Reputation: 332
I have an array of arrays. Example:
[
[a, b, c],
[b, d],
[a, c],
[b],
[a, b, c, d]
]
In practice, inner arrays will be relatively short, but the outer array will be a few thousand rows.
Now, I have a reference array. Example:
[a, b, c]
The challenge is to determine which rows of the first array are completely contained in the reference array. For this example, I would want rows 1, 3, and 4 returned to me after this check.
I can do this using a nested loop pretty easily, but I was wondering if there was a clever algorithm that would be more scalable.
Recap: I need the row numbers that are some subset of the reference array. Row elements are not necessarily unique. EDIT: There are about 200 unique elements that can be inside each array.
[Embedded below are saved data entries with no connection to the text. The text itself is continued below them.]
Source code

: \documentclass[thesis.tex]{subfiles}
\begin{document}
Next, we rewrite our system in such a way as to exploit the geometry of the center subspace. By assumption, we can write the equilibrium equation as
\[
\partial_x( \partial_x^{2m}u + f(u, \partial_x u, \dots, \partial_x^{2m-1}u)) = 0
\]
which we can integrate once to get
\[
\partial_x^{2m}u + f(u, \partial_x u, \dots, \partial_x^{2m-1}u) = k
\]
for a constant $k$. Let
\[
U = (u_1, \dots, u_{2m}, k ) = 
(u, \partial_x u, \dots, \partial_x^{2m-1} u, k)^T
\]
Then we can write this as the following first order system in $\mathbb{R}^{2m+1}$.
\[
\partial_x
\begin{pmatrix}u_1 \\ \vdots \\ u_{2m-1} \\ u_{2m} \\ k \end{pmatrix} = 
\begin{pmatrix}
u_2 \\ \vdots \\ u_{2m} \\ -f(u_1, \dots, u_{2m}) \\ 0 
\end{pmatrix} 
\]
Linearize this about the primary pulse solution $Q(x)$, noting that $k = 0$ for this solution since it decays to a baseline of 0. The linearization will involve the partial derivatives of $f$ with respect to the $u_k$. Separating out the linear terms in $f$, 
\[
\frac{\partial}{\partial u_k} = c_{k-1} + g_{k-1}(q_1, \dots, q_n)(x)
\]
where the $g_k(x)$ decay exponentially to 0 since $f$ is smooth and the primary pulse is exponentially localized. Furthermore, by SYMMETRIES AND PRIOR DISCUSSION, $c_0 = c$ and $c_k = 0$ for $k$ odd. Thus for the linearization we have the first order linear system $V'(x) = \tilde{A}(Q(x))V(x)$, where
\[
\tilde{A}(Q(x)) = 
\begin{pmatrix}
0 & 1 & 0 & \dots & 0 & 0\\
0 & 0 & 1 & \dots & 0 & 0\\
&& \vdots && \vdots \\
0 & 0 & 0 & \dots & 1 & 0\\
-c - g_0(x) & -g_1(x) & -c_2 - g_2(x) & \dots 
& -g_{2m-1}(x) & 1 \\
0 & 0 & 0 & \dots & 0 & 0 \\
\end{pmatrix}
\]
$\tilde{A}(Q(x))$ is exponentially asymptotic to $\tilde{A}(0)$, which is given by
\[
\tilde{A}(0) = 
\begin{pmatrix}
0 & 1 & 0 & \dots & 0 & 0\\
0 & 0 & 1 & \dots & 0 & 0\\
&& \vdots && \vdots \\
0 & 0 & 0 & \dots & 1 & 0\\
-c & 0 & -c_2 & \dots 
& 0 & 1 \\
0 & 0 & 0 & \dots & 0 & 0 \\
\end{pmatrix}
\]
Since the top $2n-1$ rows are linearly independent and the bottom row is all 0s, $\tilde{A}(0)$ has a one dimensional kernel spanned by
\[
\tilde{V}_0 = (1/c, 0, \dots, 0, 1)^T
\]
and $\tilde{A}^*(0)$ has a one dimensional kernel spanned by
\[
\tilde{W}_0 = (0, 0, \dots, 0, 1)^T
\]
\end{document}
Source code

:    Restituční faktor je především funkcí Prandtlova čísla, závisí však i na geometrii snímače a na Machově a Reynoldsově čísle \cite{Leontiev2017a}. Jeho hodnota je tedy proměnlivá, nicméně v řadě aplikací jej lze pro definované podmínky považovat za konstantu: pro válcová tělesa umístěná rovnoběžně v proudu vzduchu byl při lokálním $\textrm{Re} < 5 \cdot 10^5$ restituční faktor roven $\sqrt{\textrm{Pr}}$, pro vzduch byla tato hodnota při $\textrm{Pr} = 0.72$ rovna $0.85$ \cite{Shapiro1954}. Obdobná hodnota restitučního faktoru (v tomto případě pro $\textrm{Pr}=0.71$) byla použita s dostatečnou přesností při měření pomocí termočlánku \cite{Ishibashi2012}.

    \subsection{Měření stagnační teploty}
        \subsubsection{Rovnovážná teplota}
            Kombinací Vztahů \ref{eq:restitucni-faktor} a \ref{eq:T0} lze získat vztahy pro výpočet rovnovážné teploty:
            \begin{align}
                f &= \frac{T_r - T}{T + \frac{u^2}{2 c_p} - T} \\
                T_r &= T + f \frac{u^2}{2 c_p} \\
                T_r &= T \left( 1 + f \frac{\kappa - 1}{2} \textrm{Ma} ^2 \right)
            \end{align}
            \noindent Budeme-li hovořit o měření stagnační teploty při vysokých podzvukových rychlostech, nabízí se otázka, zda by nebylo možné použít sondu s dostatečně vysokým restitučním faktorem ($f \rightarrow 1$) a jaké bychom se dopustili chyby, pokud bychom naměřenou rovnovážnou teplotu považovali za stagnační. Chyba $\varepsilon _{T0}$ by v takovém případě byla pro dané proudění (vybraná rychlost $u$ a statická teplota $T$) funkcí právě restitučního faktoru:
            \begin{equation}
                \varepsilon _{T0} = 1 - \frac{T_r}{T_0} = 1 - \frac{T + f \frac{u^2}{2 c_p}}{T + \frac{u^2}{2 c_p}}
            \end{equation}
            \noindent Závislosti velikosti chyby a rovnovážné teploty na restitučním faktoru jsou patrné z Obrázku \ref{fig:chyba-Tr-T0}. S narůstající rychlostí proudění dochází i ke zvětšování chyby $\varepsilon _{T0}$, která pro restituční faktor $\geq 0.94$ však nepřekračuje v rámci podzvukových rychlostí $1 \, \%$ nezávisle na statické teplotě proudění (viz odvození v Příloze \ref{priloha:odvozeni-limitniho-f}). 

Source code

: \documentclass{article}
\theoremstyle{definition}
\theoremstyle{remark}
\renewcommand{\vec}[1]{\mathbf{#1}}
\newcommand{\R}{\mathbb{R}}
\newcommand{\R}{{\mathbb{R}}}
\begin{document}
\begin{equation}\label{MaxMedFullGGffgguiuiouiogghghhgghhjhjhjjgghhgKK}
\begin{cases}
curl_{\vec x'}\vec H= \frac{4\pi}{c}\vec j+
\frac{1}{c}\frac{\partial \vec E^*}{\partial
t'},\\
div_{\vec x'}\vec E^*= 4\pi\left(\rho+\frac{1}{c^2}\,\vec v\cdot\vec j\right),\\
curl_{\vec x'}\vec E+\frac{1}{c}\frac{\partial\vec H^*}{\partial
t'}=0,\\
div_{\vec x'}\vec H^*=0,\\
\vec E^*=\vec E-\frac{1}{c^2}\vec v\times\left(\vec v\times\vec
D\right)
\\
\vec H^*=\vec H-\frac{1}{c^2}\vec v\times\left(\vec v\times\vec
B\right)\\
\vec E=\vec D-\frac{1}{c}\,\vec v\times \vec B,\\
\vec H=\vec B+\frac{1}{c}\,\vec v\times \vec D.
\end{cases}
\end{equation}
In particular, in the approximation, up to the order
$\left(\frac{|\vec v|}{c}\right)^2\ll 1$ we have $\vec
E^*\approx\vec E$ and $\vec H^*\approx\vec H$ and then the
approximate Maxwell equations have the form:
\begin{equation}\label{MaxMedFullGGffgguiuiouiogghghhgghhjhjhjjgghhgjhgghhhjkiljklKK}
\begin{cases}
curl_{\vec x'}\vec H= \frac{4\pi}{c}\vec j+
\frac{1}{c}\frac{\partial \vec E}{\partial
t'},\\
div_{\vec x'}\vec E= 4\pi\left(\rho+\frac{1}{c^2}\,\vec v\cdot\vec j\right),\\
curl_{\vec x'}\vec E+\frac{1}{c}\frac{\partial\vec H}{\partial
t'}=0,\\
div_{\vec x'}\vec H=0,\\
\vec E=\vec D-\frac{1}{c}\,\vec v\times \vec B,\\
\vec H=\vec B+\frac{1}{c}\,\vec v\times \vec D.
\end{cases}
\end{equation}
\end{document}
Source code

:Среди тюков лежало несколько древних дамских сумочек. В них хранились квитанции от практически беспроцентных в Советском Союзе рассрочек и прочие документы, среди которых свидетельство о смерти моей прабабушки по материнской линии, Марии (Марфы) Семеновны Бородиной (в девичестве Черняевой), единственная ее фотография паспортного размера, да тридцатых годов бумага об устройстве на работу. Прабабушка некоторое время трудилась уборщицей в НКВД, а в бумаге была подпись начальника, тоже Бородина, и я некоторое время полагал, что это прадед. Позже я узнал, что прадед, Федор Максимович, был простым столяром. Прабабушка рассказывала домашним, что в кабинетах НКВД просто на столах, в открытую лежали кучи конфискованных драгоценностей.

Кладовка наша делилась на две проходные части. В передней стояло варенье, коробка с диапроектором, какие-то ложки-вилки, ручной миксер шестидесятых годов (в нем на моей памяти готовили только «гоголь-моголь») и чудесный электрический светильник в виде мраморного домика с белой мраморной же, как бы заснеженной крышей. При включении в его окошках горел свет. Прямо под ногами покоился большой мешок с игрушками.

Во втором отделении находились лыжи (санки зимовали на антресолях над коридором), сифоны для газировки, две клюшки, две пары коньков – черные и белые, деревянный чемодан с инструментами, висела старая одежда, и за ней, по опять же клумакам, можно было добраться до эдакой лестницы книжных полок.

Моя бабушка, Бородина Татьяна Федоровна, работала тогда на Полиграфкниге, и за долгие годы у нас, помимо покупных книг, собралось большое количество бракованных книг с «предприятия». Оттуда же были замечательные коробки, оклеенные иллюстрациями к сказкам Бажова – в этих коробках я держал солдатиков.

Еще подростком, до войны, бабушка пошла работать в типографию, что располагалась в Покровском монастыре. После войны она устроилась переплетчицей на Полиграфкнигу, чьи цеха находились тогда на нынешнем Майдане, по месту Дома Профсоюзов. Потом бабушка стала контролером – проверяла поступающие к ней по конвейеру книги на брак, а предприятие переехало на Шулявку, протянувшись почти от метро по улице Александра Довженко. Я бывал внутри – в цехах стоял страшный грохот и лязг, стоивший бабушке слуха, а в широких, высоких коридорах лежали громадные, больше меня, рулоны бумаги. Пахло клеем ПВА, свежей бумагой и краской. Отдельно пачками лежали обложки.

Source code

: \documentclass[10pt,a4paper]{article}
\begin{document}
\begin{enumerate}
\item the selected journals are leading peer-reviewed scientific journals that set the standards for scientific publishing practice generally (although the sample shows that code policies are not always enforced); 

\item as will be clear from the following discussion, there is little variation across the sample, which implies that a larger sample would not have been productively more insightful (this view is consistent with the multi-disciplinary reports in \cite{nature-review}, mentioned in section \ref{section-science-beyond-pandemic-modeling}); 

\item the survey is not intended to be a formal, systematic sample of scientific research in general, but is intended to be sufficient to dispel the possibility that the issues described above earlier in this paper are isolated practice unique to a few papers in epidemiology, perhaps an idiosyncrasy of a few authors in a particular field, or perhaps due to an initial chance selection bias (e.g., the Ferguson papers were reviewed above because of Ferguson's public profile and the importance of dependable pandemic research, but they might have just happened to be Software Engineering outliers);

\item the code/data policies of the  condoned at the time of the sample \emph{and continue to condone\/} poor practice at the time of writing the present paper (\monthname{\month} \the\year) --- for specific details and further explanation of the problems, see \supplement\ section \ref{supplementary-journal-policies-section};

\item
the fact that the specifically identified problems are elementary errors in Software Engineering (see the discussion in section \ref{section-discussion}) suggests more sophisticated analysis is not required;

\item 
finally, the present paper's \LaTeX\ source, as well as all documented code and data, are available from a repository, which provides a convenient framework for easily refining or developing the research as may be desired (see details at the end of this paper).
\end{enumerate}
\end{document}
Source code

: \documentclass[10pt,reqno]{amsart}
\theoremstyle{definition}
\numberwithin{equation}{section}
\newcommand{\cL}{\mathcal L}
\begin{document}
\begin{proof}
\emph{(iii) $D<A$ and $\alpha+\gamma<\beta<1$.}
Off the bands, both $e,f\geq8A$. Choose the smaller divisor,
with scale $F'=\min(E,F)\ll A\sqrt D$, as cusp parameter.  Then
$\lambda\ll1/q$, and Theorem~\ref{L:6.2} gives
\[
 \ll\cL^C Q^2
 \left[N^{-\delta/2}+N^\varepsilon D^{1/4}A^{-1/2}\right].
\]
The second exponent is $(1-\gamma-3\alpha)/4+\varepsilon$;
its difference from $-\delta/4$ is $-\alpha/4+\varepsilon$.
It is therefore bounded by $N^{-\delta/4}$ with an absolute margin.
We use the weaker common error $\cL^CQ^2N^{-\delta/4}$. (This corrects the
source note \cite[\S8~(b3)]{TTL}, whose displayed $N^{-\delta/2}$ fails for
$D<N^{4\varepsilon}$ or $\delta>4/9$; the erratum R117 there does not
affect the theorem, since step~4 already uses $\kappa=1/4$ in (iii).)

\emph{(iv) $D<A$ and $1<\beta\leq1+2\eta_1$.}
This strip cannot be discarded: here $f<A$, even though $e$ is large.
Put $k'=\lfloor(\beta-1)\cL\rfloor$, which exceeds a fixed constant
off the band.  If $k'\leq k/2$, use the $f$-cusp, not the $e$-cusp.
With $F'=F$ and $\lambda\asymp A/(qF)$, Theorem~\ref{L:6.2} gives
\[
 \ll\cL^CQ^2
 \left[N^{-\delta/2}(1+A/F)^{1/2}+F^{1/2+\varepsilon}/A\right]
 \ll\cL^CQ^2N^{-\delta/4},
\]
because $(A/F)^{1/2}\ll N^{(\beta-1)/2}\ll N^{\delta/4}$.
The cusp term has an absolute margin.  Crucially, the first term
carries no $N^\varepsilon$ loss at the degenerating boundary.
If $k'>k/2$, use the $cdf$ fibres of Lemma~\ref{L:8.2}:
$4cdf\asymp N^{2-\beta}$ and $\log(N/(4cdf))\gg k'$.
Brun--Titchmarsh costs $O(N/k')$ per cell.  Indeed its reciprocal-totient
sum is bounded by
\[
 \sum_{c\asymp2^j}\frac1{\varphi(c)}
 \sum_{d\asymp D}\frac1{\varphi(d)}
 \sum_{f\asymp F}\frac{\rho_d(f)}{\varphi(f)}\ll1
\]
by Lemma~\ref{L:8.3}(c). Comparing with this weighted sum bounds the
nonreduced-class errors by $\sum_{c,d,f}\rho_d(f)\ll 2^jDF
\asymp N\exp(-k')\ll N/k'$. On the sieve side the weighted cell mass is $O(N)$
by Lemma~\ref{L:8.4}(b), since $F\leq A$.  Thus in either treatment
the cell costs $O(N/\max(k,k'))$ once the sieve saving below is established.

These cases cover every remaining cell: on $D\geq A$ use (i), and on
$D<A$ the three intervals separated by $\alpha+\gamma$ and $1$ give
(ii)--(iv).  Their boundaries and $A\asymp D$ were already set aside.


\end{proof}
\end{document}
The array of arrays will be constant, but I will need to perform this same search for many different reference arrays
Upvotes: 1
Views: 83
Reputation: 4408
If you need to do this operation several times for the same array of arrays, and the inner arrays besides being short have a non-extensive set of possible elements, and they never have repeat elements (thanks @Kunukn), you can create an alternate structure turning your inner arrays into numbers and doing a "XOR" and "OR" between the element to be found and the array. That way, you'll loop your array only once. What's more, you may sort your array of arrays by value, which might be useful for other purposes. Example: a is 1, b is 2, c is 4, d is 8. Your sample array of arrays become:
[
[a, b, c], // 1 + 2 + 4 == 7
[b, d], // 2 + 8 == 10
[a, c], // 1 + 4 == 5
[b], // 2 == 2
[a, b, c, d] // 1 + 2 + 4 + 8 == 15
]
Then, your reference array [a, b, c]
is calculated into 7, the same way as the 1st element in the above array of arrays. Now, to search the element. Assuming a 4-bit integer to represent them, you'd have:
7 XOR 7 => 1110 XOR 1110 == 0000; 0000 OR 1110 == 1110 => equal to 7, found
10 XOR 7 => 0101 XOR 1110 == 1011; 1011 OR 1110 == 1111 => not equal to 7, not found
5 XOR 7 => 1010 XOR 1110 == 0100; 0100 OR 1110 == 1110 => equal to 7, found
2 XOR 7 => 0100 XOR 1110 == 1010; 1010 OR 1110 == 1110 => equal to 7, found
15 XOR 7 => 1111 XOR 1110 == 0001; 0001 OR 1110 == 1111 => not equal to 7, not found
EDIT: even though you won't have an integer that uses 200 bits, you can still use a 200-bit structure and do the same operations, it will just be a bit more of work for you.
Upvotes: 0
Reputation: 2236
You could use subset matching. I assume your dataset are sorted.
Build the subset possibilities from the reference array. Best if the reference array is small, else the dataset to be build and compared would be to big.
E.g. the sorted subset matching of the reference array [a, b, c]
gives
[a], [b], [c], [a,b], [a,c], [b,c], [a,b,c]
From the dataset
[
[a, b, c],
[b, d],
[a, c],
[a, c],
[b],
[a, b, c, d]
]
Build a hash table of the data with their position in an array
hash table
"abc", [1]
"bd", [2]
"ac", [3,4]
"b", [5]
"abcd", [6]
reference array hash
hashReference = {"a","b","c","ab", "ac," "bc", "abc"}
Algorithm
foreach key in hashRefence
lookup the hash table
This returns [5], [3,4], [1]
Upvotes: 0
Reputation: 4661
If you store your reference array as a structure where you can check for membership of an element in O(1) time (e.g., using a hash table or just a 0/1 membership indicator array since the universe is small), then you can store your collection of arrays as a trie where each array is sorted, and traverse the trie finding paths to leaves that are completely contained in your reference array. This can reduce complexity because you'll be traversing simultaneously for a subcollection of arrays using single comparisons higher up in the trie when the arrays in your subcollection overlap, and you'll be skipping subsets of arrays simultaneously when they contain a common element that is not in your reference array.
Upvotes: 2